Sunday, February 08, 2004

"Excuse me, sir" doesn't quite cut it.
watch short video (w/sound) of NYC pedestrians in actionAnyone who has spent any time on the streets of Manhattan knows that cab drivers are exemplars of composed sanity compared to rush hour pedestrians. The pace on the sidewalks of NYC gets my heart pounding and my adrenaline rushing: even when I have no destination, no time constraints, and no objective, I find myself plodding forward at perilous speeds, rushing across streets against the light, and shoving people out of my way left and right. It's like some sick game you can only win when you let nothing stand in your way.

Don't be fooled by those who tell you there are no rules: the best way to spot a tourist (save for dead giveaways like XXL "I [heart] NY" or "Les Miserables" t-shirts) is to observe someone who is completely unaware that he is standing in the middle of an intricate game. Like a man playing chess on a basketball court, this unassuming tourist will be pushed aside so many times he'd be lucky to traverse a block in ten minutes time.
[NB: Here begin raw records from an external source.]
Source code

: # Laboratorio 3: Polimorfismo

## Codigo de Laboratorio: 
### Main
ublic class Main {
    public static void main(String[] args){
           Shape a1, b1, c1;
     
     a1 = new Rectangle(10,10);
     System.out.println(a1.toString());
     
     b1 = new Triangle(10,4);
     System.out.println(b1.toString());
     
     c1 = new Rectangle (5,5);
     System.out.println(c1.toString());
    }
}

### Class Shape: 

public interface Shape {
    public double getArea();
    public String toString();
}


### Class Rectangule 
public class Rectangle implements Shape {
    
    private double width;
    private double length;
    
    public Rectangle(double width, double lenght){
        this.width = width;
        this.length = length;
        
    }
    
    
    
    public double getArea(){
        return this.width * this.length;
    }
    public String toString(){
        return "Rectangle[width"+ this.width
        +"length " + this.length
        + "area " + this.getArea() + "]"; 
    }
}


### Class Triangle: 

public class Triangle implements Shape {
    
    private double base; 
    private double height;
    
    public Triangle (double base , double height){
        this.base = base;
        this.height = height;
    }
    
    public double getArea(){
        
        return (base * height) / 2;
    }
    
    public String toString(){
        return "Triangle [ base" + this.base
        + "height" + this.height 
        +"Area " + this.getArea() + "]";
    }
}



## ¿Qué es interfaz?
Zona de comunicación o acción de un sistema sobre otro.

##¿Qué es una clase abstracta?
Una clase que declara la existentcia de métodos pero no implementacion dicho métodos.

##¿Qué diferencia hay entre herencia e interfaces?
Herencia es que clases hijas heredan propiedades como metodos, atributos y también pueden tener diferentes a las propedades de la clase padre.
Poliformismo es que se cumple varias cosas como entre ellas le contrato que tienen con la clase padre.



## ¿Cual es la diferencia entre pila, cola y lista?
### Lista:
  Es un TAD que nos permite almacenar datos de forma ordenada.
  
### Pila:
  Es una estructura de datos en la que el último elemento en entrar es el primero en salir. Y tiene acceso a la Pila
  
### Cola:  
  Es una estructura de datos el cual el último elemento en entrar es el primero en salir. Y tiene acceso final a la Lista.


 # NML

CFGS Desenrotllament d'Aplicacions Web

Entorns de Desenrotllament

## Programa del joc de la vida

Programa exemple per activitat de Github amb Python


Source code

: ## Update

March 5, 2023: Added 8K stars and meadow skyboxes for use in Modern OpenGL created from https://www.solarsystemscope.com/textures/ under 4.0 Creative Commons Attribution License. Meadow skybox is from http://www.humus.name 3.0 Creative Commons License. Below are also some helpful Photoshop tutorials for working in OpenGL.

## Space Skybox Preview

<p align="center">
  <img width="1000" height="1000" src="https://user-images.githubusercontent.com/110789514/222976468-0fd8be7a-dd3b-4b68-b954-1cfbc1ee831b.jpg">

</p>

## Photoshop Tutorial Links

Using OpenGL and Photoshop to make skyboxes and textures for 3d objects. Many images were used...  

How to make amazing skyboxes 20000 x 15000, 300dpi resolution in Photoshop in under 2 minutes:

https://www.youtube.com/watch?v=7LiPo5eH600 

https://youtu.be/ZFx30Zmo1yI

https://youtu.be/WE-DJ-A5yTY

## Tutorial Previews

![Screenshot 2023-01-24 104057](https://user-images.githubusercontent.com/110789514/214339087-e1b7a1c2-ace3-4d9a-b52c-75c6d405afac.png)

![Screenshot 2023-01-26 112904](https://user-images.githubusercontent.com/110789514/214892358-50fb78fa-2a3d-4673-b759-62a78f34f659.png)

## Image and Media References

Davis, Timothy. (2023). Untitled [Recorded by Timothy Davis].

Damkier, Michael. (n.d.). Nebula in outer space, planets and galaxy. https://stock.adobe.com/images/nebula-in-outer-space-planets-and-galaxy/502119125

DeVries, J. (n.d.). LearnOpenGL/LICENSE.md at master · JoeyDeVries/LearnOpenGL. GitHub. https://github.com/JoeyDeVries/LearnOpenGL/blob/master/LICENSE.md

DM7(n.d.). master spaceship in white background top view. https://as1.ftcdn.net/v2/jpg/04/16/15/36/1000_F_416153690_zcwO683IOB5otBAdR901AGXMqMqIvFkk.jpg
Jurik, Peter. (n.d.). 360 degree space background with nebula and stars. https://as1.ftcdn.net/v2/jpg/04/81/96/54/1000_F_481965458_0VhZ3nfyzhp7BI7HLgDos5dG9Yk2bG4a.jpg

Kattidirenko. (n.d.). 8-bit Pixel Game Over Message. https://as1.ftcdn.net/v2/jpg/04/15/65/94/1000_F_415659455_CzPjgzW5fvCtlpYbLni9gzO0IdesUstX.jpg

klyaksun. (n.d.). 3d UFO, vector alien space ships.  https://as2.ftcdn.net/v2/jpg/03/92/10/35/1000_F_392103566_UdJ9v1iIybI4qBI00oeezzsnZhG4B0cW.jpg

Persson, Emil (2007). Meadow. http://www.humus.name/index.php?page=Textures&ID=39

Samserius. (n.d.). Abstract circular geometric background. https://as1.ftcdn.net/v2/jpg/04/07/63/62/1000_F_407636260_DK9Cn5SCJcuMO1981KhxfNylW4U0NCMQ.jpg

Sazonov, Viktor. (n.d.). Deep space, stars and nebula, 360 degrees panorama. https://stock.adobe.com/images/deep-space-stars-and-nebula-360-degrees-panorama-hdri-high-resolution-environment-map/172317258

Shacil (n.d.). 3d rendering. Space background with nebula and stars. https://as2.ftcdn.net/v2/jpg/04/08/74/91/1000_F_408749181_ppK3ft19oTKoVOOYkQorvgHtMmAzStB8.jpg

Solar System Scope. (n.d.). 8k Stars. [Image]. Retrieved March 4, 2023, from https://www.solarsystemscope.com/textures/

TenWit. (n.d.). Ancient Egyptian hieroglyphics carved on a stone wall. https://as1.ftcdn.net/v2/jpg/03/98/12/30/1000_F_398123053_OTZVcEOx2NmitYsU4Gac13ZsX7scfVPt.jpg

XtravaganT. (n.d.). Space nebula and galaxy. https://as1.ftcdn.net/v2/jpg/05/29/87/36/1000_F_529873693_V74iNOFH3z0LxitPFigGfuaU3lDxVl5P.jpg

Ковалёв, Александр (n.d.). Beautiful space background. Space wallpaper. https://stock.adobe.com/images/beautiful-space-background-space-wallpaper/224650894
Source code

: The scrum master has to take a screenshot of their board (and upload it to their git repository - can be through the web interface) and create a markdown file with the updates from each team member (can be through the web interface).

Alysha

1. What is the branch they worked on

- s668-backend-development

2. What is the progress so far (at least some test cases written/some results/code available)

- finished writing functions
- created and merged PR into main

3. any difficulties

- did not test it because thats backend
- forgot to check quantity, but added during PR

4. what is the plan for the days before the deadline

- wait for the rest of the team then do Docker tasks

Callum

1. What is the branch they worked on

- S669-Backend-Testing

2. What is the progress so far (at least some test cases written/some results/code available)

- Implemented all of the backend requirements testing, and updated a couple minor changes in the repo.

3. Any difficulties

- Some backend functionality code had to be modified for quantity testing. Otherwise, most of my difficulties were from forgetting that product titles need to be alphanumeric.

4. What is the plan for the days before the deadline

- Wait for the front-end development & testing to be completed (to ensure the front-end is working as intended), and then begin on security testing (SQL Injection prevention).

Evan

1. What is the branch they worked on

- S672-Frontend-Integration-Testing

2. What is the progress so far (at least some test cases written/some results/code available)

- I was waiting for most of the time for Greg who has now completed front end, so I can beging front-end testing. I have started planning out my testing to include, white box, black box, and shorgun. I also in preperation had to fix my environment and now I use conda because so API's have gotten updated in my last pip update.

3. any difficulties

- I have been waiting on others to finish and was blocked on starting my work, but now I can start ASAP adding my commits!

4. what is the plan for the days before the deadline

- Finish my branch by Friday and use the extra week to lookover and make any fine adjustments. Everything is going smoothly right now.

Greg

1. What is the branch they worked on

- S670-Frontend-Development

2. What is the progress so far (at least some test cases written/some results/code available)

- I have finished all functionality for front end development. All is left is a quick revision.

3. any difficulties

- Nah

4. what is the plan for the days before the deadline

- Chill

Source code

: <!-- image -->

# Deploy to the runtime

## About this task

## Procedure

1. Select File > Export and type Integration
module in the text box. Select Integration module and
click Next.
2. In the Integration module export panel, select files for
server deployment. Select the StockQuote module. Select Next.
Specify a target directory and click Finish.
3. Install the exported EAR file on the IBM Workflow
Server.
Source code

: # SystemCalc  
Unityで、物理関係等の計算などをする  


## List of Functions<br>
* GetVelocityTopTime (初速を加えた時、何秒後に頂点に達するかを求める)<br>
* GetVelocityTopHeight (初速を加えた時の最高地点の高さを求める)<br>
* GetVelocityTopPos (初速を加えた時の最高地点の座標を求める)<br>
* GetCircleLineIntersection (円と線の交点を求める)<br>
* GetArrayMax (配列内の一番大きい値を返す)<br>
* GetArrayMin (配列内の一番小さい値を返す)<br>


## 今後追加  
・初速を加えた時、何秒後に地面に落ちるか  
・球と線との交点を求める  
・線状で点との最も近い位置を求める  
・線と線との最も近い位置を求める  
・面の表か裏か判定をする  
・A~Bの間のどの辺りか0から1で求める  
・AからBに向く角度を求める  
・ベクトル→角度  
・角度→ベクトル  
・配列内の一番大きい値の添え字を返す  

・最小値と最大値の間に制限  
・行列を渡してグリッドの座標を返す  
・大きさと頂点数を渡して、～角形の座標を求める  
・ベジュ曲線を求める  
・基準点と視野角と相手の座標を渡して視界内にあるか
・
In 1984, performance artist and prankster Joey Skaggs decided he'd had quite enough of out-of-towners and oblivious locals who weren't playing by the unspoken rules of the sidewalk. He hit the streets with a small army of pedestrian etiquette enforcers who had "WALK RIGHT!" emblazoned in white lettering across their all-black uniforms. The WALK RIGHT! crew patrolled the streets with a petition stipulating sixty-six unspoken rules that (they proposed) would be put into city law. The rules included:
Different types of lanes were to be established -- one way lanes, a passing lane, window shopping lanes, etc.. Pedestrians must choose one lane and stay in it. No changing directions except at designated areas. No stopping while walking except when in the shopping lane. No gesticulating while walking. No eating while walking. No short people with umbrellas unless held at minimum height of 5' 10".
While the whole thing was just a nutty prank, I think he had the right idea.

For those looking for more practical tips on navigating pedestrian traffic in New York, look no further than Making Time in Manhattan, which has a couple of tried-and-true ideas for keeping people out of your way on Manhattan sidewalks. With classics such as "The Ice Cream Cone," "The Golf Umbrella," and "The Excuse-me-have-you-found-Jesus," you're sure to find something here that works for you. All of the suggestions on the list don't quite adhere to basic pedestrian etiquette, but that's why they work so brilliantly. So try them out -- just not while you're sharing the sidewalk with me.